[Stored data entries]
......

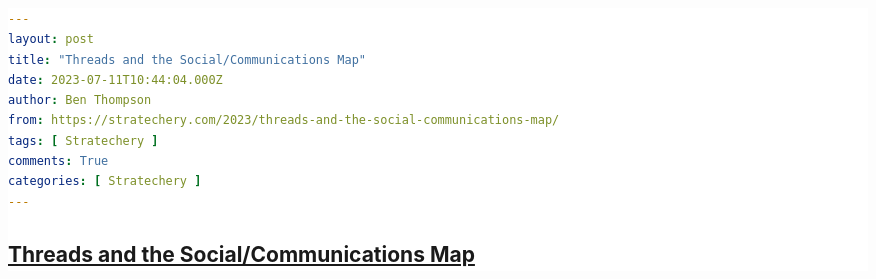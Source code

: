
 ```yaml
---
layout: post
title: "Threads and the Social/Communications Map"
date: 2023-07-11T10:44:04.000Z
author: Ben Thompson
from: https://stratechery.com/2023/threads-and-the-social-communications-map/
tags: [ Stratechery ]
comments: True
categories: [ Stratechery ]
---
```


[Threads and the Social/Communications Map](https://stratechery.com/2023/threads-and-the-social-communications-map/)
------

<div>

......

*Activity*
Exactly as written above, print every line of the data but not its pictures.

*Exercise answer*
Source code

:
 ```yaml
---
layout: post
title: "Threads and the Social/Communications Map"
date: 2023-07-11T10:44:04.000Z
author: Ben Thompson
from: https://stratechery.com/2023/threads-and-the-social-communications-map/
tags: [ Stratechery ]
comments: True
categories: [ Stratechery ]
---
```


[Threads and the Social/Communications Map](https://stratechery.com/2023/threads-and-the-social-communications-map/)
------

<div>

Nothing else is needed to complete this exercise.